Many readers may have heard of the hawker who handed a tract into a little cottage which fell into the hands of Richard Baxter and was the means of his conversion. Baxter wrote thy "Saint's Everlasting Rest," which aroused Doddridge to seek salvation. Doddridge wrote "Rise and Progress of Religion in the Soul," by means of which Wilberforce was converted. Wilberforce wrote a book, "Practical Christianity," which fell into the hands of Thomas Chalmers. Surely this is fruit!

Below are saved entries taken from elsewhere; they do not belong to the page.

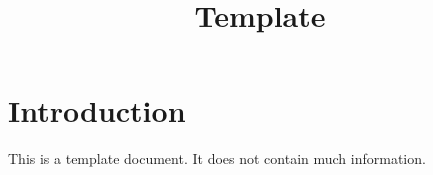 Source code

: \def\snippetdirectory{../} %



\title{Template}





\section{Introduction}

This is a template document. It does not contain much information. 


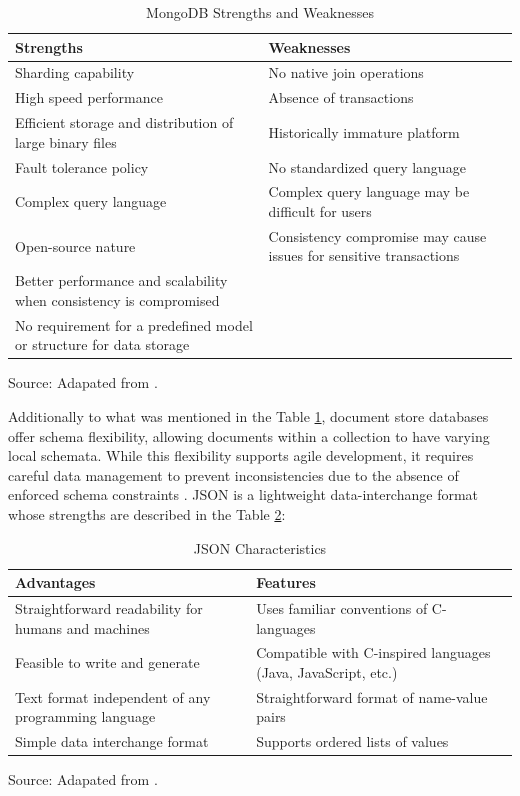 \begin{table}[H]
\centering
\caption{MongoDB Strengths and Weaknesses}
\label{mongodb_strenghts_weaknesses}
\begin{tabular}{p{}p{}}
\toprule
\textbf{Strengths} & \textbf{Weaknesses} \\
\midrule
Sharding capability & No native join operations \\ \hline
High speed performance & Absence of transactions \\ \hline
Efficient storage and distribution of large binary files & Historically immature platform \\ \hline
Fault tolerance policy & No standardized query language \\ \hline
Complex query language & Complex query language may be difficult for users \\ \hline
Open-source nature & Consistency compromise may cause issues for sensitive transactions \\ \hline
Better performance and scalability when consistency is compromised & \\ \hline
No requirement for a predefined model or structure for data storage & \\
\bottomrule
\end{tabular}
\footnotesize Source: Adapated from \cite{agrawal2015survey, hajoui2018nosql, jatana2012survey, leavitt2010will, mason2015nosql, nayak2013type}.
\end{table}


Additionally to what was mentioned in the Table \ref{mongodb_strenghts_weaknesses}, document store databases offer schema flexibility, allowing documents within a collection to have varying local schemata. While this flexibility supports agile development, it requires careful data management to prevent inconsistencies due to the absence of enforced schema constraints \cite{gallinucci2018schema}. JSON is a lightweight data-interchange format whose strengths are described in the Table \ref{json-characteristics}: 

\begin{table}[H]
\centering
\caption{JSON Characteristics}
\label{json-characteristics}
\begin{tabular}{p{}p{}}
\toprule
\textbf{Advantages} & \textbf{Features} \\
\midrule
Straightforward readability for humans and machines & 
Uses familiar conventions of C-languages \\ \hline
Feasible to write and generate & 
Compatible with C-inspired languages (Java, JavaScript, etc.) \\ \hline
Text format independent of any programming language & 
Straightforward format of name-value pairs \\ \hline
Simple data interchange format & Supports ordered lists of values \\
\bottomrule
\end{tabular}
\footnotesize Source: Adapated from \cite{jsonintroduction2025}.
\end{table}

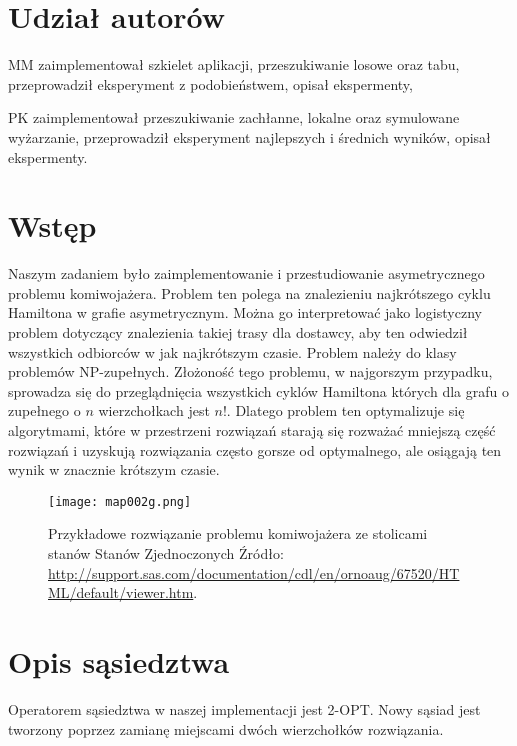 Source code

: \documentclass{article}
\begin{document}


\section*{Udział autorów}
\begin{tightlist}
\item MM zaimplementował szkielet aplikacji, przeszukiwanie losowe oraz tabu, przeprowadził eksperyment z podobieństwem, opisał ekspermenty,
\item PK zaimplementował przeszukiwanie zachłanne, lokalne oraz symulowane wyżarzanie, przeprowadził eksperyment najlepszych i średnich wyników, opisał ekspermenty.
\end{tightlist}


\section{Wstęp}

Naszym zadaniem było zaimplementowanie i przestudiowanie asymetrycznego problemu komiwojażera. Problem ten polega na znalezieniu najkrótszego cyklu Hamiltona w grafie asymetrycznym. Można go interpretować jako logistyczny problem dotyczący znalezienia takiej trasy dla dostawcy, aby ten odwiedził wszystkich odbiorców w jak najkrótszym czasie. Problem należy do klasy problemów NP-zupełnych. Złożoność tego problemu, w najgorszym przypadku, sprowadza się do przeglądnięcia wszystkich cyklów Hamiltona których dla grafu o zupełnego o $n$ wierzchołkach jest $n!$. Dlatego problem ten optymalizuje się algorytmami, które w przestrzeni rozwiązań starają się rozważać mniejszą część rozwiązań i uzyskują rozwiązania często gorsze od optymalnego, ale osiągają ten wynik w znacznie krótszym czasie.

\begin{figure}[H]
\begin{center}
    \texttt{[image: map002g.png]}
\end{center}
\caption{Przykładowe rozwiązanie problemu komiwojażera ze stolicami stanów Stanów Zjednoczonych Źródło: \url{http://support.sas.com/documentation/cdl/en/ornoaug/67520/HTML/default/viewer.htm}.}
\label{fig:schemat}
\end{figure}


\section{Opis sąsiedztwa}

Operatorem sąsiedztwa w naszej implementacji jest 2-OPT. Nowy sąsiad jest tworzony poprzez zamianę miejscami dwóch wierzchołków rozwiązania. 
\end{document}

Some time ago a poor boy came to a city missionary and holding out a dirty and well-worn bit of paper, said, "Please, sir, father sent me to get a clean paper like that." Opening it out, the missionary found that it was a page leaflet, containing that beautiful hymn beginning "Just as I am, without one plea." The missionary asked where he found it, and why he wanted a clean one. "We found it, sir," he said, "in sister's pocket after she died. She used always to be singing it while she was ill, and she loved it so much that father wanted to get a clean one, and put it in a frame and hang it up. Won't you give us a clean one, sir?" That simple hymn given to a little girl seems to have been, by God's blessing, the means of bringing her to Christ.